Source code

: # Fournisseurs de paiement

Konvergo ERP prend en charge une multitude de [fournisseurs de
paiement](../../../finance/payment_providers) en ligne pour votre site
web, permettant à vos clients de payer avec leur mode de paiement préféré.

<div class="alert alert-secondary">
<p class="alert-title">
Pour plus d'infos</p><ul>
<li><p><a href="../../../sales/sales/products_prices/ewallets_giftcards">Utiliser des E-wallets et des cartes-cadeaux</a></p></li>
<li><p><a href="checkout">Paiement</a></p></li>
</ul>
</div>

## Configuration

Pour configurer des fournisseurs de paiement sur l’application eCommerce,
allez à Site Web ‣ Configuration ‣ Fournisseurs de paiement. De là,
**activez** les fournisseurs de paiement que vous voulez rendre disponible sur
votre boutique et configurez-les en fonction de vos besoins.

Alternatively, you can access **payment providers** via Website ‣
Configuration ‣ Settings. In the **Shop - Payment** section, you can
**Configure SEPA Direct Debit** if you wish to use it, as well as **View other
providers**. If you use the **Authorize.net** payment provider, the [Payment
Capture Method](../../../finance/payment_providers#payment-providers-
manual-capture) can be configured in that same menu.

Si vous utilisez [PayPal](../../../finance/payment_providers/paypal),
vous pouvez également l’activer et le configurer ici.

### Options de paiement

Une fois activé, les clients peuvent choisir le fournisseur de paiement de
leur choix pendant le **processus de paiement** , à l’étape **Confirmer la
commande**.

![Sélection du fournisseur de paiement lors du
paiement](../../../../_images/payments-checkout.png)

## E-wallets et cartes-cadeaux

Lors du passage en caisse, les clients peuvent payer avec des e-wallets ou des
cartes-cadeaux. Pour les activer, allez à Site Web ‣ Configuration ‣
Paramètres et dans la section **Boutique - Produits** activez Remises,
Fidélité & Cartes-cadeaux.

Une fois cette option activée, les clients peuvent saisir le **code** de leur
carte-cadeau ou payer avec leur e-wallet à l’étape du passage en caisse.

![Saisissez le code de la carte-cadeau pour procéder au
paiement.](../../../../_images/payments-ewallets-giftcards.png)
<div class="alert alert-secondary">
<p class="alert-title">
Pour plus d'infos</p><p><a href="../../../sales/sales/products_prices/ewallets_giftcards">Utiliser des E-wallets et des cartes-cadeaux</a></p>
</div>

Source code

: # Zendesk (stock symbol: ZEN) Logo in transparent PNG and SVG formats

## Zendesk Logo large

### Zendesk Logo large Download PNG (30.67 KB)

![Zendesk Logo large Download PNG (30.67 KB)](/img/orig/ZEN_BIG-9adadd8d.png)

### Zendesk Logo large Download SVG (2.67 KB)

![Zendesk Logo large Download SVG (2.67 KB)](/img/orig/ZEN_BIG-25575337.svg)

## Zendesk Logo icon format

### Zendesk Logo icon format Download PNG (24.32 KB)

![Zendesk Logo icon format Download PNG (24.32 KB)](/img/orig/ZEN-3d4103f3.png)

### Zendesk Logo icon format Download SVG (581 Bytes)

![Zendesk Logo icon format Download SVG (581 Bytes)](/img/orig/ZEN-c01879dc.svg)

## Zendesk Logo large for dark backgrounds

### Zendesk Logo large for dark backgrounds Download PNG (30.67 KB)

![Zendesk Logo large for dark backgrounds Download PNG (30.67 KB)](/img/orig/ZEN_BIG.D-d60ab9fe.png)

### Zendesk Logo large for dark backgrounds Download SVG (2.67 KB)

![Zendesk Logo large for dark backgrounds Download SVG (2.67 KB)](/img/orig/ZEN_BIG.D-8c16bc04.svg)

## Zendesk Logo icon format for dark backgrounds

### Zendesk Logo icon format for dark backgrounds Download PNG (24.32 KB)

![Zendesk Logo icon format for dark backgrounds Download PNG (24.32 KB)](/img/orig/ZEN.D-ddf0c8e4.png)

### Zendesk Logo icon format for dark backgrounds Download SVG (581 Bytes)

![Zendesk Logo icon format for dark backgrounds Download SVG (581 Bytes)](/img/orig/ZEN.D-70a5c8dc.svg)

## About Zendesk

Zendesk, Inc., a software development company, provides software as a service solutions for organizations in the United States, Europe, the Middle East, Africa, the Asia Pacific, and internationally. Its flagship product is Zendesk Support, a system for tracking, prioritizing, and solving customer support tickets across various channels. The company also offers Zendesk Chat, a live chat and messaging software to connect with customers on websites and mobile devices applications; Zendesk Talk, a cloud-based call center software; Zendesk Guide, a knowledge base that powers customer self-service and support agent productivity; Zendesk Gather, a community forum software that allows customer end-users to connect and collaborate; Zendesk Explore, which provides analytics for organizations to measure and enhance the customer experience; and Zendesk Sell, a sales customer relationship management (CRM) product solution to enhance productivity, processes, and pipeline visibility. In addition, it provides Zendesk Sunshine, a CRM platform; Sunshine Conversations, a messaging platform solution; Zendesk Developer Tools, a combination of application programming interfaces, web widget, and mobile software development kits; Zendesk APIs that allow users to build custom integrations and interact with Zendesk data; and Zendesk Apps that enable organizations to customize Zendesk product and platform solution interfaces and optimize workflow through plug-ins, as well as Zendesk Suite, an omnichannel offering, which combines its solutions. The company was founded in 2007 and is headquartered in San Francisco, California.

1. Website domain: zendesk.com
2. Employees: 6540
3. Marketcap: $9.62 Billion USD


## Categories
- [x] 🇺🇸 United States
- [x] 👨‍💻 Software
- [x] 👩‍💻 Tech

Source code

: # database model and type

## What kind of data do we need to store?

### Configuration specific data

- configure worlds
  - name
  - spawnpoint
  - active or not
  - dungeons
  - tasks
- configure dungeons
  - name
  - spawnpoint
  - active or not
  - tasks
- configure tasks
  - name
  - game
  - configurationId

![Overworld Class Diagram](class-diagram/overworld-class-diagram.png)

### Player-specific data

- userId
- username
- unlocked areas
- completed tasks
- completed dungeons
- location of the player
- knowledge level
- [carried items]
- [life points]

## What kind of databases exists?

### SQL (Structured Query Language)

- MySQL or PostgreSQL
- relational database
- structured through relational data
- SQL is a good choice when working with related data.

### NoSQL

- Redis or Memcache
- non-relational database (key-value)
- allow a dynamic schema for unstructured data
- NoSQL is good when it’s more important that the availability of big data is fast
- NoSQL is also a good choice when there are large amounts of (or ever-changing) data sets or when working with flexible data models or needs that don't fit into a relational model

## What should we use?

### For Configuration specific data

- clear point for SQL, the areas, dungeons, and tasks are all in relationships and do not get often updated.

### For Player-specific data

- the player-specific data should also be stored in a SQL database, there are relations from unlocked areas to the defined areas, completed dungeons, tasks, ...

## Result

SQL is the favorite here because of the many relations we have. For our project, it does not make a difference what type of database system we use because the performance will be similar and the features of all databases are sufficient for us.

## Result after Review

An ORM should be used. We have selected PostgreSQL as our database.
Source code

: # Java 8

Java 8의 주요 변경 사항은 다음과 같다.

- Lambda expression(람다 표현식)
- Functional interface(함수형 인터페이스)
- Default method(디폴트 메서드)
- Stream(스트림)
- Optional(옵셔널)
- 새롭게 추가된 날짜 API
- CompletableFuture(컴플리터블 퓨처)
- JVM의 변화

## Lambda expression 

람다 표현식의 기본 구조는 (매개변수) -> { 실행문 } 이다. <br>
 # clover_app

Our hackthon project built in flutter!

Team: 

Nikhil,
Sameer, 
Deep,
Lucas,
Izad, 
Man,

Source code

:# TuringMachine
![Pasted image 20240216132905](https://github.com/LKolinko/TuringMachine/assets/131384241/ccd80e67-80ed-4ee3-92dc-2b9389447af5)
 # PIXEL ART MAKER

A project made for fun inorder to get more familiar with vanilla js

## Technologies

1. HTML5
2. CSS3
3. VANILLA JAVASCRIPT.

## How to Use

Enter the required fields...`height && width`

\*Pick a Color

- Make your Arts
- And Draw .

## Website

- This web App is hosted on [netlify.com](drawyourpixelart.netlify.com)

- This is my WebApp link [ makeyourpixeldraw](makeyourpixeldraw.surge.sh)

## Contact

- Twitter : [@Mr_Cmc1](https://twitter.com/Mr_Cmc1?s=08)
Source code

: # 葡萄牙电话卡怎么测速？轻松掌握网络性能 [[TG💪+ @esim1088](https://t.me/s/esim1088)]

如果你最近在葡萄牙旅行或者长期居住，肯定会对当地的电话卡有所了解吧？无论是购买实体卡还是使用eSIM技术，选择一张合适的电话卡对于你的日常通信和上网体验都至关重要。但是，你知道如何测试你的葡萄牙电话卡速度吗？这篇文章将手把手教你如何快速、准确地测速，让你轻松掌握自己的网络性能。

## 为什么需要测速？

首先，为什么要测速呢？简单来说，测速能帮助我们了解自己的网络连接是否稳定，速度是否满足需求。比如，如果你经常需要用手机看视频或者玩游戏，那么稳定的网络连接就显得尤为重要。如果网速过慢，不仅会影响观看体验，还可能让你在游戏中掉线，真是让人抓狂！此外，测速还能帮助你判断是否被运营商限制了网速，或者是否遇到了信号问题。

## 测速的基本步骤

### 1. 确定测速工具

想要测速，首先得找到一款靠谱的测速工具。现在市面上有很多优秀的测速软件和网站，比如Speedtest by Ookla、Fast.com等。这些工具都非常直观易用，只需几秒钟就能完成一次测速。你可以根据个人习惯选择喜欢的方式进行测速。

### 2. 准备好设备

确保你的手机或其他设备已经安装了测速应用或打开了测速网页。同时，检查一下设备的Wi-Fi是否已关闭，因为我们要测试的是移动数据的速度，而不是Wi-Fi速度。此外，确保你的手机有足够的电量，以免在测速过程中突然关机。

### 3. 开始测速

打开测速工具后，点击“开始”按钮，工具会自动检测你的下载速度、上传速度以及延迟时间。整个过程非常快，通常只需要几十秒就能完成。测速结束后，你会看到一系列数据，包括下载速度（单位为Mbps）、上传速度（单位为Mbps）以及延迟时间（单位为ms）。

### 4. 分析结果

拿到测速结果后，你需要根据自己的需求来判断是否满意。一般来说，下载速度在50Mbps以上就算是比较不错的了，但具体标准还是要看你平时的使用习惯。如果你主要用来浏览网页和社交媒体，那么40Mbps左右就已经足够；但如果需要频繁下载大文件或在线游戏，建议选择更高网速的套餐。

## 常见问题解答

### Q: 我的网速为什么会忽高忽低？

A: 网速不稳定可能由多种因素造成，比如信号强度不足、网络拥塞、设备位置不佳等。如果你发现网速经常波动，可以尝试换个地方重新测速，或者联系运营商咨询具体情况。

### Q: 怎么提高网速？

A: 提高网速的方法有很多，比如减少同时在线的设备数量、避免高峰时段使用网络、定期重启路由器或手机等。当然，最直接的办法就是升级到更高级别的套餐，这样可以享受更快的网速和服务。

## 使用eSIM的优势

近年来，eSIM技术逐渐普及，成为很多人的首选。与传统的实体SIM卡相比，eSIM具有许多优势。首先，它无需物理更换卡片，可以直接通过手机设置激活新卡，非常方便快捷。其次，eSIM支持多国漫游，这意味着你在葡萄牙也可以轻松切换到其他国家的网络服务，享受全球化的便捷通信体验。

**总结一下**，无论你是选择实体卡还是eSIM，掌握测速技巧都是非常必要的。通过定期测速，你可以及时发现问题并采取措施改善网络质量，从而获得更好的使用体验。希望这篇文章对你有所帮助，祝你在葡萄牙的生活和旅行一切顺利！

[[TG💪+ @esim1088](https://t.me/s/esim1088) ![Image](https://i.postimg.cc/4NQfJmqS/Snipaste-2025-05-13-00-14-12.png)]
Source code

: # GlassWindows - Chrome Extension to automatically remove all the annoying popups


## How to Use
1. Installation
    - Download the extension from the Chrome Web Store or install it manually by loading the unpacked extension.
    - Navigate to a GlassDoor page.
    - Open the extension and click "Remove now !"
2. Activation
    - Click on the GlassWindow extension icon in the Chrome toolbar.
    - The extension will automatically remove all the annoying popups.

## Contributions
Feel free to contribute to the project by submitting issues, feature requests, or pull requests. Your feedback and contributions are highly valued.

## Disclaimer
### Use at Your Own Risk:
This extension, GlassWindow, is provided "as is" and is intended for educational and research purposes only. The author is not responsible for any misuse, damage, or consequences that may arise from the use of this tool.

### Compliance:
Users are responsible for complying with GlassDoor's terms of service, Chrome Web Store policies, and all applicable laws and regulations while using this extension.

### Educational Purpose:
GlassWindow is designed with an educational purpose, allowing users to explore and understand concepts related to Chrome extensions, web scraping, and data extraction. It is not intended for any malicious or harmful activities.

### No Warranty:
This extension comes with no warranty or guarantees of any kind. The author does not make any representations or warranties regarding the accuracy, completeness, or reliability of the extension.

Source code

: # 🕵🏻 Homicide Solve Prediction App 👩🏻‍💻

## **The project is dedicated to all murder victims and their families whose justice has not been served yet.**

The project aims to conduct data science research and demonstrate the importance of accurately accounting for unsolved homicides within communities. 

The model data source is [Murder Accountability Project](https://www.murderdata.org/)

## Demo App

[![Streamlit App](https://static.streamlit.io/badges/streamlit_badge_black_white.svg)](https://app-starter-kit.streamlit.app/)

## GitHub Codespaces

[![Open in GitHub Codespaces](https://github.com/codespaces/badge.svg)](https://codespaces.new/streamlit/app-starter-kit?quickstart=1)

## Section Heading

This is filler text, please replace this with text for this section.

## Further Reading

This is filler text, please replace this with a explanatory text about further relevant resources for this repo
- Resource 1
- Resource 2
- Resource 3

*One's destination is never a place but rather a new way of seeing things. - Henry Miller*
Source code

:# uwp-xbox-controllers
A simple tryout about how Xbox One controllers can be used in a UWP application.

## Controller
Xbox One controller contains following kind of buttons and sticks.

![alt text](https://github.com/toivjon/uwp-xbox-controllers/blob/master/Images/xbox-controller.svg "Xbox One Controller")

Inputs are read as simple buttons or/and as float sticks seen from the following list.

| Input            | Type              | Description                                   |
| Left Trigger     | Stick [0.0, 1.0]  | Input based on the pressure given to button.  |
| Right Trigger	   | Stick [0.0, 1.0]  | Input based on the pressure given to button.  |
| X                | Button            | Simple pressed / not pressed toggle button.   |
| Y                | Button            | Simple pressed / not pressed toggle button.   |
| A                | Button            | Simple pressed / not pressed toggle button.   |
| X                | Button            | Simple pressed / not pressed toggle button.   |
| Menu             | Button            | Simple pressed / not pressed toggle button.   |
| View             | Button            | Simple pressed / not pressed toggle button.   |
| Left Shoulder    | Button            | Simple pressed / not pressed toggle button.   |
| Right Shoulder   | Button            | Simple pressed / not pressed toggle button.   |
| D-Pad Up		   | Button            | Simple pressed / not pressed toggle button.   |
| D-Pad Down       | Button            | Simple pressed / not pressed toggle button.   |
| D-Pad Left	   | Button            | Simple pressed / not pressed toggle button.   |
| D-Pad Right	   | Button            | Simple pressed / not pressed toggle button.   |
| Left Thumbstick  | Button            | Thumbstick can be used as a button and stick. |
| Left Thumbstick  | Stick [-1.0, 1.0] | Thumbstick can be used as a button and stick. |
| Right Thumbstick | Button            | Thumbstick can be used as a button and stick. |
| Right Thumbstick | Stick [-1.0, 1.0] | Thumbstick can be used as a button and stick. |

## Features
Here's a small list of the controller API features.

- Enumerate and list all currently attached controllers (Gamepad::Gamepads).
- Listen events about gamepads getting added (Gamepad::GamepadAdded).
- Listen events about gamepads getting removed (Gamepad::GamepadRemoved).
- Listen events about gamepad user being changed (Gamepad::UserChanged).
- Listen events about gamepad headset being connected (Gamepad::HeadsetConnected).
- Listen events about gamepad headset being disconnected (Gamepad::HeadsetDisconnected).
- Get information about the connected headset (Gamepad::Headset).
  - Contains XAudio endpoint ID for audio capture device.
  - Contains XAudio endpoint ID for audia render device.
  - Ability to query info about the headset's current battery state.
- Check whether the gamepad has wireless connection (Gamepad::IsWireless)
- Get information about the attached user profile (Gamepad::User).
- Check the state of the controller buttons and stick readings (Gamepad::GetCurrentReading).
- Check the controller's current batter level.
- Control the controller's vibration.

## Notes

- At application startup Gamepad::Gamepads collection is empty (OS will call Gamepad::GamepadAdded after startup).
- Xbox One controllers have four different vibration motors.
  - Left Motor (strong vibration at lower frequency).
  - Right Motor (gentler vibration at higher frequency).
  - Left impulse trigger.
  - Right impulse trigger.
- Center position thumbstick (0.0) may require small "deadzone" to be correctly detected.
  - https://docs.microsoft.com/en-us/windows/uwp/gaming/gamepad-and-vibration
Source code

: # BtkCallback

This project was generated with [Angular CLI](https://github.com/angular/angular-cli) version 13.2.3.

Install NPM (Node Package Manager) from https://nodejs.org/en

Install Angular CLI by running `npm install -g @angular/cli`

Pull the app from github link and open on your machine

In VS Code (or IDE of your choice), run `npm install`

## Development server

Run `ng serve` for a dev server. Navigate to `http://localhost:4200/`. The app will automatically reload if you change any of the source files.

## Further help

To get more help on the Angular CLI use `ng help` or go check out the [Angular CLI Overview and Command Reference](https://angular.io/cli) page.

+ + + +

Exercise goal: Starting at the line that has "GlassWindow is designed" in the records above, restate word for word every line until the one that has "Prediction App 👩🏻‍💻", and include that one as well.

Your solution:
GlassWindow is designed with an educational purpose, allowing users to explore and understand concepts related to Chrome extensions, web scraping, and data extraction. It is not intended for any malicious or harmful activities.

### No Warranty:
This extension comes with no warranty or guarantees of any kind. The author does not make any representations or warranties regarding the accuracy, completeness, or reliability of the extension.

Source code

: # 🕵🏻 Homicide Solve Prediction App 👩🏻‍💻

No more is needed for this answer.